Net Objectives

Net Objectives
If you are interested in coaching or training in ATDD or TDD please click here.

Wednesday, September 23, 2015

TDD and Its (at least) 5 Benefits

Many developers have concerns about adopting test-driven development, specifically regarding:
  • It's more work.  I'm already over-burdened and now you're giving me a new job to do.
  • I'm not a tester.  We have testers for testing, and they have more expertise than I do.  It will take me a long time to learn how to write tests as well as they do.
  • If I write the code, and then test it, the test-pass will only tell me what I already know: the code works.
  • If I write the test before the code the failing of the test will only tell me what I already know: I have not written the code yet.
Here we are going to deal with primarily the first one:  It's going to add work.

This is an understandable concern, at least at initially, and it is not only the developers that express it.  Project managers will fear that the team's productivity will decrease, which they are accountable for.  Project sponsors fear that the cost of the project will go up if the developers end up spending a fair amount of their time writing tests.  The primary cost of creating software is developer time.

The fact is, TDD is not about adding new burdens to the developers, but rather it is just the opposite: TDD is about gaining multiple benefits from a single activity.

In the test-first activity developers are not really writing tests.  They look like tests, but they are not (yet).  They are an executable specification (this is a critical part of our redefinition of TDD entry).  As such, they do what specifications do: they guide the creation of the code.  Traditional specifications, however, are usually expressed in some colloquial form, perhaps a document and/or some diagrams.  Communication in this form can be very lossy and easy to misinterpret.  Missing information can go unnoticed.

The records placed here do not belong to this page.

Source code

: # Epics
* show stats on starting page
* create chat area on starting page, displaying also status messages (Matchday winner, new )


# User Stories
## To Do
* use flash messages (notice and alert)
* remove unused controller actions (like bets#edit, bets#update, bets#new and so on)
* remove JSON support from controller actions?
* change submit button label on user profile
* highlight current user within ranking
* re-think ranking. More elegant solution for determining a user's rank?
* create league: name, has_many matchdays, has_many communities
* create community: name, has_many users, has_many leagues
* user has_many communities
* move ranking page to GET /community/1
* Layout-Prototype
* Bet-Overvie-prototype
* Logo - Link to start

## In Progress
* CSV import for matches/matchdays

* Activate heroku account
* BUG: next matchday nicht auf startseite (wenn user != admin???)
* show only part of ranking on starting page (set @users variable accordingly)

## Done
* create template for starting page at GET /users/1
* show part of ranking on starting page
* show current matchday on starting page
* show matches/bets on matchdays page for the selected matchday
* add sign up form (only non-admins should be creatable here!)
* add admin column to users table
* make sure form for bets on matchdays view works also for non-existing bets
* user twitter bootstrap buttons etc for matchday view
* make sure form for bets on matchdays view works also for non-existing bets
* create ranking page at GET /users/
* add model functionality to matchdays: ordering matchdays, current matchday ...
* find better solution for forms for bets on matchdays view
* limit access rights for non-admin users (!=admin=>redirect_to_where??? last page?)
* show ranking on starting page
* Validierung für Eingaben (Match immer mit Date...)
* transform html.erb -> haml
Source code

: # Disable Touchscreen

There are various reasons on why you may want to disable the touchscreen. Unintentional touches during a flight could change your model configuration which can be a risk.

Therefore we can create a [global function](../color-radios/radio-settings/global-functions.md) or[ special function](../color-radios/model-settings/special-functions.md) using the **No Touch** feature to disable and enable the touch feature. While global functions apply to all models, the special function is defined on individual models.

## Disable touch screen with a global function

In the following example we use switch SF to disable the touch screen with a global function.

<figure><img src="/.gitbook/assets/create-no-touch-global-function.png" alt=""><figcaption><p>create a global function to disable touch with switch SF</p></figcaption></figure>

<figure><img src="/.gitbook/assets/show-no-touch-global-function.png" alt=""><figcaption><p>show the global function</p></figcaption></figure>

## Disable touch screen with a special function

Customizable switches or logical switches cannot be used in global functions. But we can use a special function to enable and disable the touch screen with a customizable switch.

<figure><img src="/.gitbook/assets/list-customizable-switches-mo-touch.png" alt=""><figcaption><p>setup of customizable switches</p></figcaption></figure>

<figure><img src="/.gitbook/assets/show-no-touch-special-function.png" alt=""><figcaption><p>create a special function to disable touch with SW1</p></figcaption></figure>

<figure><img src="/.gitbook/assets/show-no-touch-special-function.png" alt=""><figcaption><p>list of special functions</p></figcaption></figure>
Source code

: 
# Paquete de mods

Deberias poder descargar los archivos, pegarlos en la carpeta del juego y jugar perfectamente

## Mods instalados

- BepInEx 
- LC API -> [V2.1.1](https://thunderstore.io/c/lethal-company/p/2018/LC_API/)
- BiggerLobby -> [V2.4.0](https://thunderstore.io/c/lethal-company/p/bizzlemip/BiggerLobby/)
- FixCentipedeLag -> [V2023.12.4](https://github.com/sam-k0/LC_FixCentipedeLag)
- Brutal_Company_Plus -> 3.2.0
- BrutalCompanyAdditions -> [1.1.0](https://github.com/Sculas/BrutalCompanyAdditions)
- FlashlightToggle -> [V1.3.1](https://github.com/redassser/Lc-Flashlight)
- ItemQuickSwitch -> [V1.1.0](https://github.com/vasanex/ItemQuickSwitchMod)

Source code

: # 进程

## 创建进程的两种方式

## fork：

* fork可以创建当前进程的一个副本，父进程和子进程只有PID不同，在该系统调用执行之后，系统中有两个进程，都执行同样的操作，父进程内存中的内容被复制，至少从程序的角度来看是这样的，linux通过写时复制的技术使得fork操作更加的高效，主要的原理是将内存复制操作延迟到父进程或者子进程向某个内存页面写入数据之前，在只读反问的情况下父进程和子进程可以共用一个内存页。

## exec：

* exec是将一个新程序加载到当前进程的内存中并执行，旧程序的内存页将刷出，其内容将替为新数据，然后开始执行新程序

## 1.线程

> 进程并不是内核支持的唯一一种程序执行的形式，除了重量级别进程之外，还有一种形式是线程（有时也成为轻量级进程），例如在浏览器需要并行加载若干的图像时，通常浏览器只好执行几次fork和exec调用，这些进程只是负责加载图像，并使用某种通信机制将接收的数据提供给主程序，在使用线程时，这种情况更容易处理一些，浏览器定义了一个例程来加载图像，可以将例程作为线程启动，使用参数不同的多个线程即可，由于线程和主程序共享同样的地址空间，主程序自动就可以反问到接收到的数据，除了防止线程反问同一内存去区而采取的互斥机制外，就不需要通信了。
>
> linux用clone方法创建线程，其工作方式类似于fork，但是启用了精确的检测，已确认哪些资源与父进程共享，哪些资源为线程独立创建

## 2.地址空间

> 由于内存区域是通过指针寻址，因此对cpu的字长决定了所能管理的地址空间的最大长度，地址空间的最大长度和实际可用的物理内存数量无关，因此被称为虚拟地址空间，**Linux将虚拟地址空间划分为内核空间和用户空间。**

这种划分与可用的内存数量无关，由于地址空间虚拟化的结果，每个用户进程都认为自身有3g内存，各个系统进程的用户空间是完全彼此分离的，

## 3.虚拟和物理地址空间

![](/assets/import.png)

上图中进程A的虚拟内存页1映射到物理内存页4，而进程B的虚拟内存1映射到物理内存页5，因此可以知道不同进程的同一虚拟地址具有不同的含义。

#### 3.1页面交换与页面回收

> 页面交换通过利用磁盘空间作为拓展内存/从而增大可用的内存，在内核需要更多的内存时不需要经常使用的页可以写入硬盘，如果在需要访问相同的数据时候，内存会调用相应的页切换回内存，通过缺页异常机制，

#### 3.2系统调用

For example, one team decided to create a poker game as part of their training on TDD.  Often an enjoyable project is good when learning as we tend to retain information better when we're having a good time.  Also, these developers happened to live and work in Los Vegas. :) Anyway, it was a contrived project and so the team came up with the requirements themselves; basically the rules of poker and the mechanics of the game.  One requirement they came up with was "the system should be able to shuffle the deck of cards into a reordered state."  That seemed like a reasonable thing to require until they tried to write a test for it.  How does one define "reordered?"  One developer said "oh, let's say at least 90% of the cards need to be in a new position after the shuffle completes."  Another developer smiled and said "OK, just take the top card and put in on the bottom.  100% will be in a new position.  Will that be acceptable?"  They all agreed it would not.  This seemingly simple issue ended up being more complicated than anyone had anticipated.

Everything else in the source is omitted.